I just finished an incredible book that my friend Marsha recommended called, first, we make the beast beautiful by Sarah Wilson. It’s all about anxiety… and it’s wonderful.

I have often said, when I moved to Hawaii, “I moved to paradise… but I came with me.” What I was really referring to was that my anxiety came with me. After reading Wilson’s book, I realized that anxiety may have been a key driver to my professional success, but it may have also been the albatross of my psychic freedom. The book is not so much about curing your anxiety, but about managing it and embracing the good parts… ‘making the beast beautiful.’

I have spent a lifetime trying to turn the volume down on my anxiety. Like Wilson, meditation, yoga and vigorous exercise have been very helpful in recent years… along with eating less sugar, drinking less alcohol and giving up caffeine in recent months.

But in spite of all of that, I was feeling really anxious yesterday. Ironically, I think it was triggered by trying to live up to writing a review of such a perfect book on anxiety. I know how crazy that might sound. It may also have been a combination of low blood sugar and dehydration. This is a big part of Wilson’s coping mechanisms — proper nutrition. So, I made myself a healthy lunch and drank several glasses of water. And it helped. A little. But I was still in a funk.

My husband could see that I was not my usual self.
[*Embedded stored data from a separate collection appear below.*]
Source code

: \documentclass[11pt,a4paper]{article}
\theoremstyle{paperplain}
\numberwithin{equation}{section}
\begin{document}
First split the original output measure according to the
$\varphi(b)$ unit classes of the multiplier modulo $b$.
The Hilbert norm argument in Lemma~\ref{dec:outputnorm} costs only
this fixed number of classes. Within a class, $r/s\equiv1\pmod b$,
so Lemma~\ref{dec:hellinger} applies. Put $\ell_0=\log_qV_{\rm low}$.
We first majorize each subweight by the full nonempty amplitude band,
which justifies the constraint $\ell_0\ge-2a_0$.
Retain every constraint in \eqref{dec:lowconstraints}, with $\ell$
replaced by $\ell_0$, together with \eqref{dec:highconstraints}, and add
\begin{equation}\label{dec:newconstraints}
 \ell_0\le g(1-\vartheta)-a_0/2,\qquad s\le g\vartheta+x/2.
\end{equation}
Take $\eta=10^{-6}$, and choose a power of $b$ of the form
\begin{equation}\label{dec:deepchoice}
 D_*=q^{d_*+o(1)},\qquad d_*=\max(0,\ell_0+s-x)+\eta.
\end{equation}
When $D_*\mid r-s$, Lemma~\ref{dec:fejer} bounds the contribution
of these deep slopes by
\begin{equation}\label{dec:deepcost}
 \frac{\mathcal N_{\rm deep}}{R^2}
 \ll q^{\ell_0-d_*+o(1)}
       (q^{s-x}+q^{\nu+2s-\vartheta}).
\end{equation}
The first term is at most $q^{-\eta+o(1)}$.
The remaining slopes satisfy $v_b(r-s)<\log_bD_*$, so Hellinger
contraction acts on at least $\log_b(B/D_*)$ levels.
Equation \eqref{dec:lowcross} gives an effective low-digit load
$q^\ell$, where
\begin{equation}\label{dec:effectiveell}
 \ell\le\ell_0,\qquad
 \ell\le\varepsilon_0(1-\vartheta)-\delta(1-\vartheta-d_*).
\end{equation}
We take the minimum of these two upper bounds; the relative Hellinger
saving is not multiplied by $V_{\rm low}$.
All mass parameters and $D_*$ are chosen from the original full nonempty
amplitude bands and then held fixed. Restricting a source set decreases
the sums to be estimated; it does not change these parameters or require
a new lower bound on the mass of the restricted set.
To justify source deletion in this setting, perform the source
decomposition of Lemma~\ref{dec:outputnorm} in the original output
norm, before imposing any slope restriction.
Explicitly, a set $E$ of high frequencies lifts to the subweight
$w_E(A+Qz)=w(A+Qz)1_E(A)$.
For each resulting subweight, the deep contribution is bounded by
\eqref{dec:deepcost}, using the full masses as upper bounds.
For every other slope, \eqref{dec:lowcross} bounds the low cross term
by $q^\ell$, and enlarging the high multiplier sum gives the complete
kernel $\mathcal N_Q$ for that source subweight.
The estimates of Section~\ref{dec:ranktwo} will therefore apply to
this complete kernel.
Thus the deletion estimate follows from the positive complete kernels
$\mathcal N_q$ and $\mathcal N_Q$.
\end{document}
I was melancholy and indecisive. He suggested that we go and do something. I was reluctant. I had laundry to do. I needed to go to the grocery store. I had bills to pay. I had no idea what to make for dinner. I forgot to pick up my daughter’s computer from being repaired. We had houseguests coming and I needed to get their room ready. Maybe I should be cleaning the gutters and re-bricking the chimney too?! In Wilson’s book, she talks about this exact coping mechanism for people with anxiety. She writes, ‘We grind harder. Try harder. Think harder… we think this is what will fire us up out of our funk and get us back on on our game. It’s a self-perpetuating pain - we use anxiety to fight our anxiety.’
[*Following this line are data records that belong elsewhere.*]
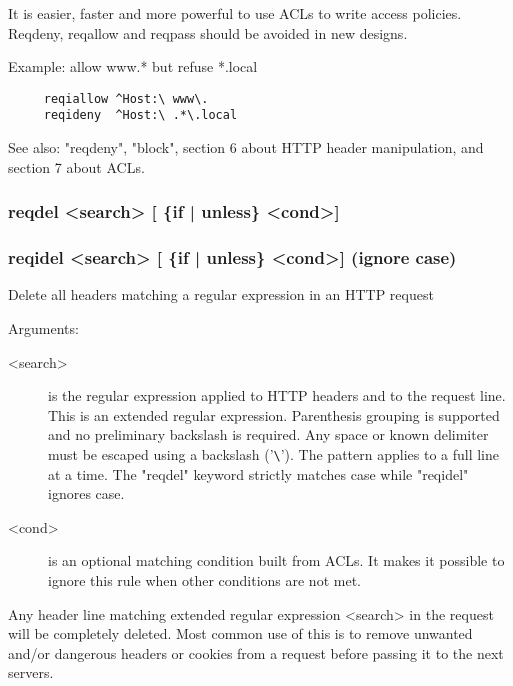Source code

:   It is easier, faster and more powerful to use ACLs to write access policies.
  Reqdeny, reqallow and reqpass should be avoided in new designs.

  Example: allow www.* but refuse *.local
\begin{verbatim}
     reqiallow ^Host:\ www\.
     reqideny  ^Host:\ .*\.local
\end{verbatim}

  See also: "reqdeny", "block", section 6 about HTTP header manipulation, and
            section 7 about ACLs.

\subsubsection[reqdel]{reqdel  <search> [ \{if | unless\} <cond>]}
\subsubsection[reqidel]{reqidel <search> [ \{if | unless\} <cond>]  (ignore case)}


  Delete all headers matching a regular expression in an HTTP request


  Arguments:

\begin{description}
\item[<search>]  is the regular expression applied to HTTP headers and to the
              request line. This is an extended regular expression. Parenthesis
              grouping is supported and no preliminary backslash is required.
              Any space or known delimiter must be escaped using a backslash
              ('\verb|\|'). The pattern applies to a full line at a time. The "reqdel"
              keyword strictly matches case while "reqidel" ignores case.

\item[<cond>] is an optional matching condition built from ACLs. It makes it
              possible to ignore this rule when other conditions are not met.
\end{description}

  Any header line matching extended regular expression <search> in the request
  will be completely deleted. Most common use of this is to remove unwanted
  and/or dangerous headers or cookies from a request before passing it to the
  next servers.

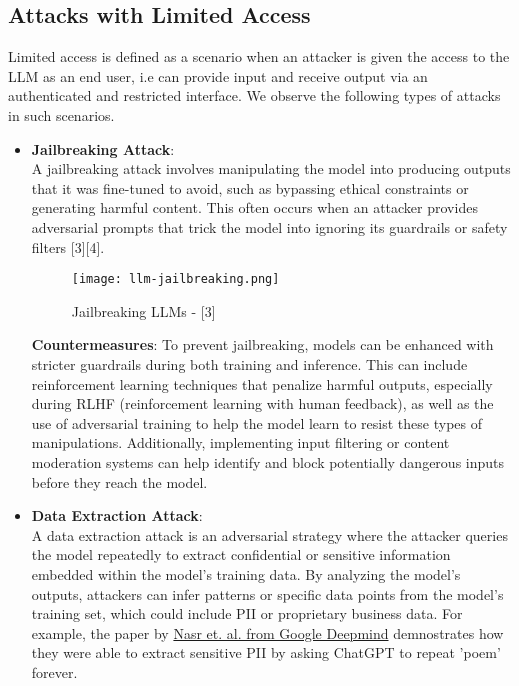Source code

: \documentclass[12pt]{article}
\begin{document}
    \subsection{Attacks with Limited Access}
    Limited access is defined as a scenario when an attacker is given the access to the LLM as an end user, i.e can provide input and receive output via an authenticated and restricted interface. We observe the following types of attacks in such scenarios.
    \begin{itemize}
        \item \textbf{Jailbreaking Attack}: \\
        A jailbreaking attack involves manipulating the model into producing outputs that it was fine-tuned to avoid, such as bypassing ethical constraints or generating harmful content. This often occurs when an attacker provides adversarial prompts that trick the model into ignoring its guardrails or safety filters [3][4].
        \begin{figure}[ht!]
            \centering
            \texttt{[image: llm-jailbreaking.png]}
            \caption{Jailbreaking LLMs - [3]}
            \label{fig:jailbreaking-llms}
        \end{figure}

        \textbf{Countermeasures}: To prevent jailbreaking, models can be enhanced with stricter guardrails during both training and inference. This can include reinforcement learning techniques that penalize harmful outputs, especially during RLHF (reinforcement learning with human feedback), as well as the use of adversarial training to help the model learn to resist these types of manipulations. Additionally, implementing input filtering or content moderation systems can help identify and block potentially dangerous inputs before they reach the model. \\

        \item \textbf{Data Extraction Attack}: \\
        A data extraction attack is an adversarial strategy where the attacker queries the model repeatedly to extract confidential or sensitive information embedded within the model’s training data. By analyzing the model's outputs, attackers can infer patterns or specific data points from the model’s training set, which could include PII or proprietary business data. For example, the paper by \href{https://arxiv.org/pdf/2311.17035}{Nasr et. al. from Google Deepmind} demnostrates how they were able to extract sensitive PII by asking ChatGPT to repeat 'poem' forever.


\end{itemize}
\end{document}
So, my husband suggested we go to the County Fair. That seemed like a perfectly reasonable suggestion, except for one thing, I hate the County Fair. It’s hot. It’s expensive. It’s dirty. It’s crowded. I don’t like carnival rides. I don’t need to eat junk food. Our daughter already went the day before, and she wasn’t interested in going again. So, it seemed like a terrible idea. Which is exactly why I said, “Yes.” I thought I could not be in a bigger funk, so going to some place that made me uncomfortable might just be the very thing I needed to snap out of my mood. I was taking a page out of Wilson’s book —“The Wobbliest Table” chapter.

When we got there, it looked pretty crowded and it was very hot. But somehow, this beautiful cloud cover rolled in and the crowds started to thin out. We walked around and shared a giant pretzel. We looked at all the blue ribbon winners for agriculture, art, and livestock. We even went on two rides. One was a rollercoaster which was just scary enough to make my stomach leap up and make me forget about my melancholy. Then we went on the giant swings which was really fun and freeing until we got off the ride and we both felt queasy for the next hour. We decided that we might be too old to go on anything that spins. We had a good laugh about that.

Then we went to Home Depot to pick up something my husband needed. He knows I don’t like Home Depot, so he joked that if I saw anything in the store that I wanted, he would buy it for me! It made me giggle. Lucky for him, I had no interest in a power drill or a chainsaw.

If you had told me that I was going to spend my Sunday afternoon at the County Fair and Home Depot, I might have been anxious and depressed at the mere suggestion of that. But, it was just what I needed. I needed to break my routine of productivity, control and predictability to get out of my sour mood. 

The irony of being on an actual rollercoaster to get off my own internal rollercoaster was not lost on me… and I highly recommend it.